DATA UNDER STUDY:
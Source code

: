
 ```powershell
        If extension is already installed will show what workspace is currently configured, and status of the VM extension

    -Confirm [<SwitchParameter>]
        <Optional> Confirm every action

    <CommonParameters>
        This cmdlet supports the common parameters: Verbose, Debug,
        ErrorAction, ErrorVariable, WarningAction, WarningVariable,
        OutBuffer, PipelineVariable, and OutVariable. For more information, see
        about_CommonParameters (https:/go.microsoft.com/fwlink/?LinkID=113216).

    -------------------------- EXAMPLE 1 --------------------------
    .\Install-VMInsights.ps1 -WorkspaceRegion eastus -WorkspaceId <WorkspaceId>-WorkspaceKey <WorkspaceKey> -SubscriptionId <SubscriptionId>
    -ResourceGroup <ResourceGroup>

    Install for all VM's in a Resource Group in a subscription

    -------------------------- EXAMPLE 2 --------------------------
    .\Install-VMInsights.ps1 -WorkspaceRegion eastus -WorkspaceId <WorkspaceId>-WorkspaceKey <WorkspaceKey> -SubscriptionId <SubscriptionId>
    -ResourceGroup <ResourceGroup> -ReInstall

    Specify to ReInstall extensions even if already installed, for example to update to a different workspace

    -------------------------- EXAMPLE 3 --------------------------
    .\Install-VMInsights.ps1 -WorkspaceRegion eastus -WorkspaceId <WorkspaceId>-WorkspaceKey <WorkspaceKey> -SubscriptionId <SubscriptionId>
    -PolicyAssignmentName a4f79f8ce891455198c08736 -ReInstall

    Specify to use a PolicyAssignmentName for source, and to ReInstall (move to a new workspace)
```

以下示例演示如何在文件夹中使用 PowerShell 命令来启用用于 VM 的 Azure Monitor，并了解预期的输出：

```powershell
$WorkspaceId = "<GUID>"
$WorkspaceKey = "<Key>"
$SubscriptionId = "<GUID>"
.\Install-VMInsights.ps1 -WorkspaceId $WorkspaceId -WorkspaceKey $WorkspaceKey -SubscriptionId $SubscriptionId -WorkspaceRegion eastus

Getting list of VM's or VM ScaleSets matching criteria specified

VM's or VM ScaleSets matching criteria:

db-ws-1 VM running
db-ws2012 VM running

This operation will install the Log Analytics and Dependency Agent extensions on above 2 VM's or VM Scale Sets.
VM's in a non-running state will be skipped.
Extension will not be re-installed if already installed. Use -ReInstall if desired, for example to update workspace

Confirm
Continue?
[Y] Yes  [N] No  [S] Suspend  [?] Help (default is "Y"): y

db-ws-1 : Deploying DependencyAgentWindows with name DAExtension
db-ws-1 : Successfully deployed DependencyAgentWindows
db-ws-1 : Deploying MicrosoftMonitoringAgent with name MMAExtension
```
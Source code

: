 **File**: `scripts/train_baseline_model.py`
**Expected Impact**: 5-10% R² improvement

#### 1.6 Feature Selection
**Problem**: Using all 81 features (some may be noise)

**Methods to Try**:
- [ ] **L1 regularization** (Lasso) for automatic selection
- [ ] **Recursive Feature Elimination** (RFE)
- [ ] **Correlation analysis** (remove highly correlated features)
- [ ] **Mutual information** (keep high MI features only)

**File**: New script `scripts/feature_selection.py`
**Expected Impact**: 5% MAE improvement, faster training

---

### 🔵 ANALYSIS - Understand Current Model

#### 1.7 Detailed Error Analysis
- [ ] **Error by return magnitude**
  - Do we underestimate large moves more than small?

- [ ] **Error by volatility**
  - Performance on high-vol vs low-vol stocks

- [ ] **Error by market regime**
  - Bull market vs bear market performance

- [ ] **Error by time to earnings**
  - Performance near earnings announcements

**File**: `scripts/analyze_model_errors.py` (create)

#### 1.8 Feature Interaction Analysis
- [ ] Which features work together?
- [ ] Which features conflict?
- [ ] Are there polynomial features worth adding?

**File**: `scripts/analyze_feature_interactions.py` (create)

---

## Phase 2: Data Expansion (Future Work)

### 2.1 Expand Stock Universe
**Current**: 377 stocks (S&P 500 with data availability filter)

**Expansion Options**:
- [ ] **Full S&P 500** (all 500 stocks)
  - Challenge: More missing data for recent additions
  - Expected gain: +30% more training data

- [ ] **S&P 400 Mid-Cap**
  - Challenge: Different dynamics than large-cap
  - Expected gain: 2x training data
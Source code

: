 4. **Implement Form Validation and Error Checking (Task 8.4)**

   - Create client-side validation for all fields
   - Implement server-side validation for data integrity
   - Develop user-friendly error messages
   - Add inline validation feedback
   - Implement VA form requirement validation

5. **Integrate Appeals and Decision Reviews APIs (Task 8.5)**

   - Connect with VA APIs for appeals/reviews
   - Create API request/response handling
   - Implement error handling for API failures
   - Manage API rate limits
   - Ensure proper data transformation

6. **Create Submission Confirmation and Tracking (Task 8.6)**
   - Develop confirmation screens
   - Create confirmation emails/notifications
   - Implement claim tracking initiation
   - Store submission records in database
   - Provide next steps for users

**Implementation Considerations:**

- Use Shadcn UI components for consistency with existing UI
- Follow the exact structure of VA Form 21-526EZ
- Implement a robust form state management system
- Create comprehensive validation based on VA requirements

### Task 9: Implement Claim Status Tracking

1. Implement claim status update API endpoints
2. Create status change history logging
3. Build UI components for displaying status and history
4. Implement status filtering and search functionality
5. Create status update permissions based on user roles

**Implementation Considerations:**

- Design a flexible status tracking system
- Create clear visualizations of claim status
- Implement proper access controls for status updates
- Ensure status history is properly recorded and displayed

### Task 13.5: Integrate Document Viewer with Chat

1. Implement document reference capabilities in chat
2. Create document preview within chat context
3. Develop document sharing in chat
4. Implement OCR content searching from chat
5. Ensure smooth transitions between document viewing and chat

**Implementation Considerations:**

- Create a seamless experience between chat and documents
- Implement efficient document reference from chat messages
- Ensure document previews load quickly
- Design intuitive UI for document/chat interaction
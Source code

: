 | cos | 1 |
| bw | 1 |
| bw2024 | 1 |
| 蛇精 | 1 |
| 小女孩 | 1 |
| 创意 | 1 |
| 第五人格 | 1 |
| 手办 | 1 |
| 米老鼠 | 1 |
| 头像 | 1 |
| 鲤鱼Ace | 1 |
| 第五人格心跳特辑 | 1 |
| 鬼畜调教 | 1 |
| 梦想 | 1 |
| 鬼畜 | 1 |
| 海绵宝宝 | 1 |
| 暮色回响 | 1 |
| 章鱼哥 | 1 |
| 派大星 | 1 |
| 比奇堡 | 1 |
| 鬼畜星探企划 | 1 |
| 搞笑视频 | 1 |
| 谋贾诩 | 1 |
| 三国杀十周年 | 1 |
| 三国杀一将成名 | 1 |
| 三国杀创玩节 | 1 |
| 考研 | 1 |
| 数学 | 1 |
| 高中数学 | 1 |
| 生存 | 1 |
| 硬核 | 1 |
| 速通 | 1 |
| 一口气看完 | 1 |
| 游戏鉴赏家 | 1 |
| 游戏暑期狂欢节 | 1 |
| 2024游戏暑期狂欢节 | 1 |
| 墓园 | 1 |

TASK BRIEF: What is needed is a word-for-word copy of all the records above.

ANSWER BELOW:
Source code

:
 ```powershell
        If extension is already installed will show what workspace is currently configured, and status of the VM extension

    -Confirm [<SwitchParameter>]
        <Optional> Confirm every action

    <CommonParameters>
        This cmdlet supports the common parameters: Verbose, Debug,
        ErrorAction, ErrorVariable, WarningAction, WarningVariable,
        OutBuffer, PipelineVariable, and OutVariable. For more information, see
        about_CommonParameters (https:/go.microsoft.com/fwlink/?LinkID=113216).

    -------------------------- EXAMPLE 1 --------------------------
    .\Install-VMInsights.ps1 -WorkspaceRegion eastus -WorkspaceId <WorkspaceId>-WorkspaceKey <WorkspaceKey> -SubscriptionId <SubscriptionId>
    -ResourceGroup <ResourceGroup>

    Install for all VM's in a Resource Group in a subscription

    -------------------------- EXAMPLE 2 --------------------------
    .\Install-VMInsights.ps1 -WorkspaceRegion eastus -WorkspaceId <WorkspaceId>-WorkspaceKey <WorkspaceKey> -SubscriptionId <SubscriptionId>
    -ResourceGroup <ResourceGroup> -ReInstall

    Specify to ReInstall extensions even if already installed, for example to update to a different workspace

    -------------------------- EXAMPLE 3 --------------------------
    .\Install-VMInsights.ps1 -WorkspaceRegion eastus -WorkspaceId <WorkspaceId>-WorkspaceKey <WorkspaceKey> -SubscriptionId <SubscriptionId>
    -PolicyAssignmentName a4f79f8ce891455198c08736 -ReInstall

    Specify to use a PolicyAssignmentName for source, and to ReInstall (move to a new workspace)
```

以下示例演示如何在文件夹中使用 PowerShell 命令来启用用于 VM 的 Azure Monitor，并了解预期的输出：

```powershell
$WorkspaceId = "<GUID>"
$WorkspaceKey = "<Key>"
$SubscriptionId = "<GUID>"
.\Install-VMInsights.ps1 -WorkspaceId $WorkspaceId -WorkspaceKey $WorkspaceKey -SubscriptionId $SubscriptionId -WorkspaceRegion eastus

Getting list of VM's or VM ScaleSets matching criteria specified

VM's or VM ScaleSets matching criteria:

db-ws-1 VM running
db-ws2012 VM running

This operation will install the Log Analytics and Dependency Agent extensions on above 2 VM's or VM Scale Sets.
VM's in a non-running state will be skipped.
Extension will not be re-installed if already installed. Use -ReInstall if desired, for example to update workspace

Confirm
Continue?
[Y] Yes  [N] No  [S] Suspend  [?] Help (default is "Y"): y

db-ws-1 : Deploying DependencyAgentWindows with name DAExtension
db-ws-1 : Successfully deployed DependencyAgentWindows
db-ws-1 : Deploying MicrosoftMonitoringAgent with name MMAExtension
```
Source code

: **File**: `scripts/train_baseline_model.py`
**Expected Impact**: 5-10% R² improvement

#### 1.6 Feature Selection
**Problem**: Using all 81 features (some may be noise)

**Methods to Try**:
- [ ] **L1 regularization** (Lasso) for automatic selection
- [ ] **Recursive Feature Elimination** (RFE)
- [ ] **Correlation analysis** (remove highly correlated features)
- [ ] **Mutual information** (keep high MI features only)

**File**: New script `scripts/feature_selection.py`
**Expected Impact**: 5% MAE improvement, faster training

---

### 🔵 ANALYSIS - Understand Current Model

#### 1.7 Detailed Error Analysis
- [ ] **Error by return magnitude**
  - Do we underestimate large moves more than small?

- [ ] **Error by volatility**
  - Performance on high-vol vs low-vol stocks

- [ ] **Error by market regime**
  - Bull market vs bear market performance

- [ ] **Error by time to earnings**
  - Performance near earnings announcements

**File**: `scripts/analyze_model_errors.py` (create)

#### 1.8 Feature Interaction Analysis
- [ ] Which features work together?
- [ ] Which features conflict?
- [ ] Are there polynomial features worth adding?

**File**: `scripts/analyze_feature_interactions.py` (create)

---

## Phase 2: Data Expansion (Future Work)

### 2.1 Expand Stock Universe
**Current**: 377 stocks (S&P 500 with data availability filter)

**Expansion Options**:
- [ ] **Full S&P 500** (all 500 stocks)
  - Challenge: More missing data for recent additions
  - Expected gain: +30% more training data

- [ ] **S&P 400 Mid-Cap**
  - Challenge: Different dynamics than large-cap
  - Expected gain: 2x training data
Source code

: 4. **Implement Form Validation and Error Checking (Task 8.4)**

   - Create client-side validation for all fields
   - Implement server-side validation for data integrity
   - Develop user-friendly error messages
   - Add inline validation feedback
   - Implement VA form requirement validation

5. **Integrate Appeals and Decision Reviews APIs (Task 8.5)**

   - Connect with VA APIs for appeals/reviews
   - Create API request/response handling
   - Implement error handling for API failures
   - Manage API rate limits
   - Ensure proper data transformation

6. **Create Submission Confirmation and Tracking (Task 8.6)**
   - Develop confirmation screens
   - Create confirmation emails/notifications
   - Implement claim tracking initiation
   - Store submission records in database
   - Provide next steps for users

**Implementation Considerations:**

- Use Shadcn UI components for consistency with existing UI
- Follow the exact structure of VA Form 21-526EZ
- Implement a robust form state management system
- Create comprehensive validation based on VA requirements

### Task 9: Implement Claim Status Tracking

1. Implement claim status update API endpoints
2. Create status change history logging
3. Build UI components for displaying status and history
4. Implement status filtering and search functionality
5. Create status update permissions based on user roles

**Implementation Considerations:**

- Design a flexible status tracking system
- Create clear visualizations of claim status
- Implement proper access controls for status updates
- Ensure status history is properly recorded and displayed

### Task 13.5: Integrate Document Viewer with Chat

1. Implement document reference capabilities in chat
2. Create document preview within chat context
3. Develop document sharing in chat
4. Implement OCR content searching from chat
5. Ensure smooth transitions between document viewing and chat

**Implementation Considerations:**

- Create a seamless experience between chat and documents
- Implement efficient document reference from chat messages
- Ensure document previews load quickly
- Design intuitive UI for document/chat interaction
Source code

: | cos | 1 |
| bw | 1 |
| bw2024 | 1 |
| 蛇精 | 1 |
| 小女孩 | 1 |
| 创意 | 1 |
| 第五人格 | 1 |
| 手办 | 1 |
| 米老鼠 | 1 |
| 头像 | 1 |
| 鲤鱼Ace | 1 |
| 第五人格心跳特辑 | 1 |
| 鬼畜调教 | 1 |
| 梦想 | 1 |
| 鬼畜 | 1 |
| 海绵宝宝 | 1 |
| 暮色回响 | 1 |
| 章鱼哥 | 1 |
| 派大星 | 1 |
| 比奇堡 | 1 |
| 鬼畜星探企划 | 1 |
| 搞笑视频 | 1 |
| 谋贾诩 | 1 |
| 三国杀十周年 | 1 |
| 三国杀一将成名 | 1 |
| 三国杀创玩节 | 1 |
| 考研 | 1 |
| 数学 | 1 |
| 高中数学 | 1 |
| 生存 | 1 |
| 硬核 | 1 |
| 速通 | 1 |
| 一口气看完 | 1 |
| 游戏鉴赏家 | 1 |
| 游戏暑期狂欢节 | 1 |
| 2024游戏暑期狂欢节 | 1 |
| 墓园 | 1 |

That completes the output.